[Information — start]
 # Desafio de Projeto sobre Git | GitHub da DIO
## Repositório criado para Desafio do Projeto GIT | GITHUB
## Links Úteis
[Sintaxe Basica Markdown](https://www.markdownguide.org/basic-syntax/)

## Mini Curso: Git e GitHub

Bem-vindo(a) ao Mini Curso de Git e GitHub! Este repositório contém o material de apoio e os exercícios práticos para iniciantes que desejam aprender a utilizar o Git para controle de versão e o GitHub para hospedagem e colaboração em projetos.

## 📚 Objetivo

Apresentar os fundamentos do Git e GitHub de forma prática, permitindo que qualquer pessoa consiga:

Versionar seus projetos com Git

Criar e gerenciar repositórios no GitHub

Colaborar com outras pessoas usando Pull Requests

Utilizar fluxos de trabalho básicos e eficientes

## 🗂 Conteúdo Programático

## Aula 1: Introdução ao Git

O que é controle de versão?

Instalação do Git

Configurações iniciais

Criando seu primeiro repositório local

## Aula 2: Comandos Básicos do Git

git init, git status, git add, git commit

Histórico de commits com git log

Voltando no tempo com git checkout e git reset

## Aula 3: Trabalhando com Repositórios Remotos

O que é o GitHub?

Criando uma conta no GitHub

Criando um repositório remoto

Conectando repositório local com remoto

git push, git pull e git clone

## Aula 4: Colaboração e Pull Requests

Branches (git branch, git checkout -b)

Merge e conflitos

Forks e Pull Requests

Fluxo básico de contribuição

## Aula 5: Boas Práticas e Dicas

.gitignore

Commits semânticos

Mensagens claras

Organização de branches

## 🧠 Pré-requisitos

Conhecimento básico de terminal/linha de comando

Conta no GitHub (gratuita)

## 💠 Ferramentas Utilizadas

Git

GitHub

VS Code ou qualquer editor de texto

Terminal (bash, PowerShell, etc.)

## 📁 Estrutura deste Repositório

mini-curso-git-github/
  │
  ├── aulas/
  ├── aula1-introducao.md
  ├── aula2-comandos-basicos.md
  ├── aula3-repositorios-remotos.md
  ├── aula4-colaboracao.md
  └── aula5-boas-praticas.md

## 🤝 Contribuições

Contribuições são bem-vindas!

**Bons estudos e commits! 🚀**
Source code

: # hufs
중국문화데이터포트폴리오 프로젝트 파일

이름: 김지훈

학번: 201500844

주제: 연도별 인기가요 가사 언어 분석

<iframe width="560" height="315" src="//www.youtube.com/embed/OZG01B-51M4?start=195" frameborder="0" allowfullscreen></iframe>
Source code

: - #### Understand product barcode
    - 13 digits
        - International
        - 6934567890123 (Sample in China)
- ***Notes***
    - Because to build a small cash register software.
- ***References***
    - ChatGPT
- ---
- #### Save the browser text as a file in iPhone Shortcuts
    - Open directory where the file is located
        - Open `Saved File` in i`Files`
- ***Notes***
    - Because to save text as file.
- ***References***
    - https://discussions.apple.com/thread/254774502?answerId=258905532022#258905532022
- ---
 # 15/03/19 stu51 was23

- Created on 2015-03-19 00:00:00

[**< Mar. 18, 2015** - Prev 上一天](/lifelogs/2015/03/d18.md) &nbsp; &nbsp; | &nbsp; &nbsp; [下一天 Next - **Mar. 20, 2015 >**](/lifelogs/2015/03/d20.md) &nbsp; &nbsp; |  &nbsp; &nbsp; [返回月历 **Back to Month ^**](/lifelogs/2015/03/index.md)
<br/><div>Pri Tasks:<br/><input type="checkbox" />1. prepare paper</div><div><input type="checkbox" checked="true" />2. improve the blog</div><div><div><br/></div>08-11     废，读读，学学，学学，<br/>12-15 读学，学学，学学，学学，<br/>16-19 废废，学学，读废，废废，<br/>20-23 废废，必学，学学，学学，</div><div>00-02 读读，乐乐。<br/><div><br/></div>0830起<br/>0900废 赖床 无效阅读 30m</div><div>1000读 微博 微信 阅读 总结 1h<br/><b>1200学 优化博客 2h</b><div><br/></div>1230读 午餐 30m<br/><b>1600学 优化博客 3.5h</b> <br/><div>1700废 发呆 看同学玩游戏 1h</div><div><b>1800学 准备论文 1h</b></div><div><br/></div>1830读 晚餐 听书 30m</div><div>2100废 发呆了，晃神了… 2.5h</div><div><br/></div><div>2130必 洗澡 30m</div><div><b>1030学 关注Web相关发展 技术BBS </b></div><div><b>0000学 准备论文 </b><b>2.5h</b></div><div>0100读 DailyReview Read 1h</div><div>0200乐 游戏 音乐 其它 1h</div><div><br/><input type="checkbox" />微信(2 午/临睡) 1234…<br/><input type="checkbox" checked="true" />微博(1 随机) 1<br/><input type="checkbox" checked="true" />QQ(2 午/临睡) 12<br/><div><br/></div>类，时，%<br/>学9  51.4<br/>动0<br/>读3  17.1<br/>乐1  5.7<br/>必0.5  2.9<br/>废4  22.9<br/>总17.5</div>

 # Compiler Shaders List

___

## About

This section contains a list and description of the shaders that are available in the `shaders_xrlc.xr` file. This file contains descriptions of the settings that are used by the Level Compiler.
[Information — finish]
- **To do**:
Your task for the entries above: copy exactly the span starting with the line with "- Created on 2015-03-19 00:00:00" and going on through the line with "[**< Mar. 18, 2015**", both lines included, and nothing else.

- **Expected answer**:
- Created on 2015-03-19 00:00:00

[**< Mar. 18, 2015** - Prev 上一天](/lifelogs/2015/03/d18.md) &nbsp; &nbsp; | &nbsp; &nbsp; [下一天 Next - **Mar. 20, 2015 >**](/lifelogs/2015/03/d20.md) &nbsp; &nbsp; |  &nbsp; &nbsp; [返回月历 **Back to Month ^**](/lifelogs/2015/03/index.md)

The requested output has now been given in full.